What the task asks: Give each line of the records again exactly and omit every picture.

Supplied data:
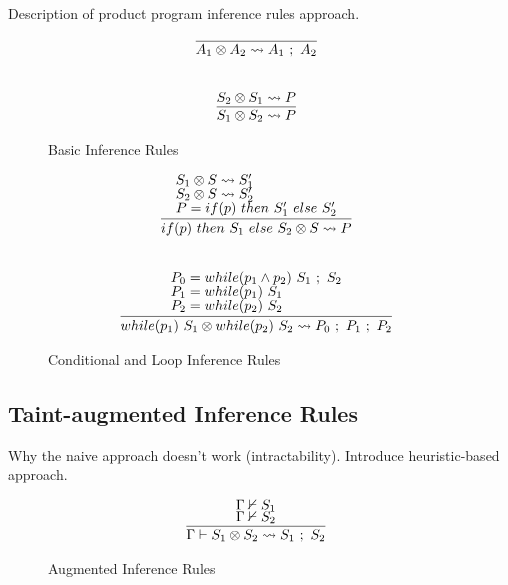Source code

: \documentclass[letterpaper,twocolumn,10pt]{article}
\newcommand{\cross}{\otimes{}}
\begin{document}
Description of product program inference rules approach.

\begin{figure}
    \label{fig:infrules1}
    \caption{Basic Inference Rules}
    \[
		\begin{array}{c}
			\infer[]{A_1 \cross A_2 \leadsto A_1\ ;\ A_2}{} \\ \\ \\
			\infer[]{S_1 \cross S_2 \leadsto P}{
				S_2 \cross S_1 \leadsto P
			}
        \end{array}
    \]
\end{figure}

\begin{figure}
    \label{fig:infrules2}
    \caption{Conditional and Loop Inference Rules}
    \[
		\begin{array}{c}
			\infer[]{if(p)\ then\ S_1\ else\ S_2 \cross S \leadsto P}{
				\text{$S_1 \cross S \leadsto S_1'$} \\
				\text{$S_2 \cross S \leadsto S_2'$} \\
				\text{$P = if(p)\ then\ S_1'\ else\ S_2'$}
			} \\ \\ \\
			\infer[]{while(p_1)\ S_1 \cross while(p_2)\ S_2 \leadsto P_0\ ;\ P_1\ ;\ P_2}{
				\text{$P_0 = while(p_1 \land p_2)\ S_1\ ;\ S_2$} \\
				\text{$P_1 = while(p_1)\ S_1$} \\
				\text{$P_2 = while(p_2)\ S_2$}
			}
        \end{array}
    \]
\end{figure}

\subsection{Taint-augmented Inference Rules}

Why the naive approach doesn't work (intractability). Introduce heuristic-based approach.

\begin{figure}
    \label{fig:auginfrules1}
    \caption{Augmented Inference Rules}
    \[
		\begin{array}{c}
			\infer[]{\Gamma \vdash S_1 \cross S_2 \leadsto S_1\ ;\ S_2}{
				\Gamma \nvdash S_1 \\
				\Gamma \nvdash S_2
			} \\
		\end{array}
    \]
\end{figure}
\end{document}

Finished exercise:
Source code

: \documentclass[letterpaper,twocolumn,10pt]{article}
\newcommand{\cross}{\otimes{}}
\begin{document}
Description of product program inference rules approach.

\begin{figure}
    \label{fig:infrules1}
    \caption{Basic Inference Rules}
    \[
		\begin{array}{c}
			\infer[]{A_1 \cross A_2 \leadsto A_1\ ;\ A_2}{} \\ \\ \\
			\infer[]{S_1 \cross S_2 \leadsto P}{
				S_2 \cross S_1 \leadsto P
			}
        \end{array}
    \]
\end{figure}

\begin{figure}
    \label{fig:infrules2}
    \caption{Conditional and Loop Inference Rules}
    \[
		\begin{array}{c}
			\infer[]{if(p)\ then\ S_1\ else\ S_2 \cross S \leadsto P}{
				\text{$S_1 \cross S \leadsto S_1'$} \\
				\text{$S_2 \cross S \leadsto S_2'$} \\
				\text{$P = if(p)\ then\ S_1'\ else\ S_2'$}
			} \\ \\ \\
			\infer[]{while(p_1)\ S_1 \cross while(p_2)\ S_2 \leadsto P_0\ ;\ P_1\ ;\ P_2}{
				\text{$P_0 = while(p_1 \land p_2)\ S_1\ ;\ S_2$} \\
				\text{$P_1 = while(p_1)\ S_1$} \\
				\text{$P_2 = while(p_2)\ S_2$}
			}
        \end{array}
    \]
\end{figure}

\subsection{Taint-augmented Inference Rules}

Why the naive approach doesn't work (intractability). Introduce heuristic-based approach.

\begin{figure}
    \label{fig:auginfrules1}
    \caption{Augmented Inference Rules}
    \[
		\begin{array}{c}
			\infer[]{\Gamma \vdash S_1 \cross S_2 \leadsto S_1\ ;\ S_2}{
				\Gamma \nvdash S_1 \\
				\Gamma \nvdash S_2
			} \\
		\end{array}
    \]
\end{figure}
\end{document}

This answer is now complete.